> _Work instruction_: Examine the material below. Gather every line in which the string "Experiment" appears.

> _Data to use_:
[Start of Attachment]
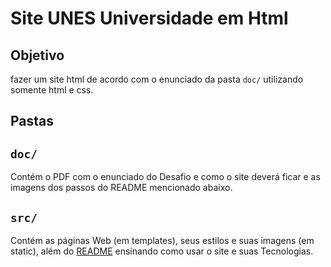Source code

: # Site UNES Universidade em Html
## Objetivo
fazer um site html de acordo com o enunciado da pasta ```doc/``` utilizando somente html e css.

## Pastas

## ```doc/```
Contém o PDF com o enunciado do Desafio e como o site deverá ficar e as imagens dos passos do README mencionado abaixo.

## ```src/```

Contém as páginas Web (em templates), seus estilos e suas imagens (em static), além do [README](./src/README.md) ensinando como usar o site e suas Tecnologias.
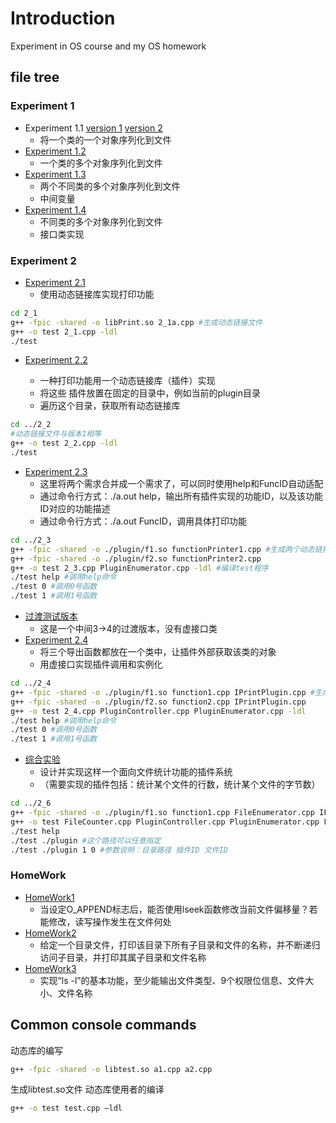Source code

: # Introduction

Experiment in OS course and my OS homework

## file tree

### Experiment 1

- Experiment 1.1 [version 1](1_1v1.cpp) [version 2](1_1v2.cpp)
  - 将一个类的一个对象序列化到文件
- [Experiment 1.2](1_2v1.cpp)
  - 一个类的多个对象序列化到文件
- [Experiment 1.3](1_3v1.cpp)
  - 两个不同类的多个对象序列化到文件
  - 中间变量
- [Experiment 1.4](1_4v1.cpp)
  - 不同类的多个对象序列化到文件
  - 接口类实现

### Experiment 2

- [Experiment 2.1](/2_1)
  - 使用动态链接库实现打印功能

```bash
cd 2_1
g++ -fpic -shared -o libPrint.so 2_1a.cpp #生成动态链接文件
g++ -o test 2_1.cpp -ldl
./test
```

- [Experiment 2.2](/2_2)
  
  - 一种打印功能用一个动态链接库（插件）实现
  - 将这些 插件放置在固定的目录中，例如当前的plugin目录
  - 遍历这个目录，获取所有动态链接库

```bash
cd ../2_2
#动态链接文件与版本1相等
g++ -o test 2_2.cpp -ldl
./test
```

- [Experiment 2.3](/2_3)
  - 这里将两个需求合并成一个需求了，可以同时使用help和FuncID自动适配
  - 通过命令行方式：./a.out help，输出所有插件实现的功能ID，以及该功能ID对应的功能描述
  - 通过命令行方式：./a.out FuncID，调用具体打印功能

```bash
cd ../2_3
g++ -fpic -shared -o ./plugin/f1.so functionPrinter1.cpp #生成两个动态链接
g++ -fpic -shared -o ./plugin/f2.so functionPrinter2.cpp
g++ -o test 2_3.cpp PluginEnumerator.cpp -ldl #编译test程序
./test help #调用help命令
./test 0 #调用0号函数
./test 1 #调用1号函数
```

- [过渡测试版本](/2.3temp)
  - 这是一个中间3->4的过渡版本，没有虚接口类
- [Experiment 2.4](/2_4)
  - 将三个导出函数都放在一个类中，让插件外部获取该类的对象
  - 用虚接口实现插件调用和实例化

```bash
cd ../2_4
g++ -fpic -shared -o ./plugin/f1.so function1.cpp IPrintPlugin.cpp #生成两个插件
g++ -fpic -shared -o ./plugin/f2.so function2.cpp IPrintPlugin.cpp
g++ -o test 2_4.cpp PluginController.cpp PluginEnumerator.cpp -ldl
./test help #调用help命令
./test 0 #调用0号函数
./test 1 #调用1号函数
```

- [综合实验](/2_6)
  - 设计并实现这样一个面向文件统计功能的插件系统
  - （需要实现的插件包括：统计某个文件的行数，统计某个文件的字节数）

```bash
cd ../2_6
g++ -fpic -shared -o ./plugin/f1.so function1.cpp FileEnumerator.cpp IFileCounterPlugin.cpp #生成文件计算插件
g++ -o test FileCounter.cpp PluginController.cpp PluginEnumerator.cpp FileEnumerator.cpp -ldl
./test help
./test ./plugin #这个路径可以任意指定
./test ./plugin 1 0 #参数说明：目录路径 插件ID 文件ID
```

### HomeWork

- [HomeWork1](HomeWork/hw1.cpp)
  - 当设定O_APPEND标志后，能否使用lseek函数修改当前文件偏移量？若能修改，读写操作发生在文件何处
- [HomeWork2](HomeWork/hw2.cpp)
  - 给定一个目录文件，打印该目录下所有子目录和文件的名称，并不断递归访问子目录，并打印其属子目录和文件名称
- [HomeWork3](HomeWork/hw3.cpp)
  - 实现“ls -l”的基本功能，至少能输出文件类型、9个权限位信息、文件大小、文件名称

## Common console commands

动态库的编写

```bash
g++ -fpic -shared -o libtest.so a1.cpp a2.cpp
```

生成libtest.so文件
动态库使用者的编译

```bash
g++ -o test test.cpp –ldl
```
[End of Attachment]
> _Exercise solution_:
Experiment in OS course and my OS homework
### Experiment 1
- Experiment 1.1 [version 1](1_1v1.cpp) [version 2](1_1v2.cpp)
- [Experiment 1.2](1_2v1.cpp)
- [Experiment 1.3](1_3v1.cpp)
- [Experiment 1.4](1_4v1.cpp)
### Experiment 2
- [Experiment 2.1](/2_1)
- [Experiment 2.2](/2_2)
- [Experiment 2.3](/2_3)
- [Experiment 2.4](/2_4)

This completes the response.